Task to carry out —
From the entries, copy out every line in which the word "mark" is found.

Plain-text document sources:
===

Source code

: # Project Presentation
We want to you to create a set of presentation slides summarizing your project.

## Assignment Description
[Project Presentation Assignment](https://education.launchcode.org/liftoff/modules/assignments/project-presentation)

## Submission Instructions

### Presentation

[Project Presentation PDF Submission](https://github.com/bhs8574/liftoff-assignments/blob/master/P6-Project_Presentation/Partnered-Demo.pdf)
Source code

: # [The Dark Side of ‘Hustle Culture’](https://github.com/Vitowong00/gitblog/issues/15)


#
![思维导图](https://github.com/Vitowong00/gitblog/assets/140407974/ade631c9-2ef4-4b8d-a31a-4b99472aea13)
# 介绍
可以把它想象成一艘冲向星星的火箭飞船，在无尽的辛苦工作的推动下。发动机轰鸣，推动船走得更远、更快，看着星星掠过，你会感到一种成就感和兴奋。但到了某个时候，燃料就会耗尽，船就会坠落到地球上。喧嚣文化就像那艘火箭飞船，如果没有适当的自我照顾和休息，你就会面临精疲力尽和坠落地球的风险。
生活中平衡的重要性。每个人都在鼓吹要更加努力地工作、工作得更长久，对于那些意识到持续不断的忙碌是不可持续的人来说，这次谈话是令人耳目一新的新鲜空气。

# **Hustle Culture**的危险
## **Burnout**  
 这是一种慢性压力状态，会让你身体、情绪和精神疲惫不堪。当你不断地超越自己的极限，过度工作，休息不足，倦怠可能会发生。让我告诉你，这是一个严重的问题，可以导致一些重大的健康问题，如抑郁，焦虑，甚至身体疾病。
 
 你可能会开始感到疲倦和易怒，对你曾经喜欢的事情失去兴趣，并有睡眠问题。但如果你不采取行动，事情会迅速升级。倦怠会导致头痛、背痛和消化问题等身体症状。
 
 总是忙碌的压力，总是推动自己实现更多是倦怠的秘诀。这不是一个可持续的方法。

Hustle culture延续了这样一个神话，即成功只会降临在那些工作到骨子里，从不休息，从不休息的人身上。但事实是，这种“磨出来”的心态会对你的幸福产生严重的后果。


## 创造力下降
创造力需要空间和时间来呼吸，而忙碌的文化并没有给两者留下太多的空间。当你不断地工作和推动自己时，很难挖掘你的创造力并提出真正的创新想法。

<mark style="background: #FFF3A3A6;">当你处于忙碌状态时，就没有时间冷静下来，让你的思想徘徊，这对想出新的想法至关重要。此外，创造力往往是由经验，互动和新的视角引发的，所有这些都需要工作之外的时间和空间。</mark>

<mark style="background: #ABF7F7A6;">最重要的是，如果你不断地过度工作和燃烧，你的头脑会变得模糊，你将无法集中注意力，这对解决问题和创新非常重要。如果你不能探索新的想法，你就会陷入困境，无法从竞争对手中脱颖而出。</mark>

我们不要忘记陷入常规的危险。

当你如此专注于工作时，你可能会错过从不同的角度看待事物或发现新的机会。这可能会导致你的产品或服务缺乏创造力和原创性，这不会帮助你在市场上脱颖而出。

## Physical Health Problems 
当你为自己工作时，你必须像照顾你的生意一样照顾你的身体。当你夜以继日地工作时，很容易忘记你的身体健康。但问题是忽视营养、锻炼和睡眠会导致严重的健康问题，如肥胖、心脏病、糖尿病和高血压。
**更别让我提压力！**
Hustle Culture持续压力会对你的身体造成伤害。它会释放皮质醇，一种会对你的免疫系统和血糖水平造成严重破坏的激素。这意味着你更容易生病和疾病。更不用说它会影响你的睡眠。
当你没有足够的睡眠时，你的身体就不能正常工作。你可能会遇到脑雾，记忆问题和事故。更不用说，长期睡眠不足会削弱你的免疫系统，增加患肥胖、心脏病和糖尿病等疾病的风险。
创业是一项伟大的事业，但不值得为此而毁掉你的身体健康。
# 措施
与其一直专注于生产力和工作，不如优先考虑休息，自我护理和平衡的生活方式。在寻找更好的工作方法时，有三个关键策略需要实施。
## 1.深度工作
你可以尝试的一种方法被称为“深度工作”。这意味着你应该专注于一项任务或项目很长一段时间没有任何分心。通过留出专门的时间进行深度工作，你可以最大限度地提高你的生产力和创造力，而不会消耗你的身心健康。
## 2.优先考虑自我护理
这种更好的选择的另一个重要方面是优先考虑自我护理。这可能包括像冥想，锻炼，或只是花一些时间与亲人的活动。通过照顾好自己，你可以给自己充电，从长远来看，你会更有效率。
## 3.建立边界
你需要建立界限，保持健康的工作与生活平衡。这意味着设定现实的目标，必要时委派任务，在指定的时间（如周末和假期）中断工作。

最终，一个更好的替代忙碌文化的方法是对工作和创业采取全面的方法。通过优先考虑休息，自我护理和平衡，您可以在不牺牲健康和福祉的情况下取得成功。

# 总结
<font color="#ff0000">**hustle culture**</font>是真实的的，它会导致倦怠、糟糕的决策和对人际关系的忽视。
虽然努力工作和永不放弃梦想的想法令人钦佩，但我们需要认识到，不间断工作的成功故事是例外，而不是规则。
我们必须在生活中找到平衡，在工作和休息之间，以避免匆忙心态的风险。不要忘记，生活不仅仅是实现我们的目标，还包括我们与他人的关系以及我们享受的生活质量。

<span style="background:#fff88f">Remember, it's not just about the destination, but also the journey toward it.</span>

===

Task answer —
<mark style="background: #FFF3A3A6;">当你处于忙碌状态时，就没有时间冷静下来，让你的思想徘徊，这对想出新的想法至关重要。此外，创造力往往是由经验，互动和新的视角引发的，所有这些都需要工作之外的时间和空间。</mark>
<mark style="background: #ABF7F7A6;">最重要的是，如果你不断地过度工作和燃烧，你的头脑会变得模糊，你将无法集中注意力，这对解决问题和创新非常重要。如果你不能探索新的想法，你就会陷入困境，无法从竞争对手中脱颖而出。</mark>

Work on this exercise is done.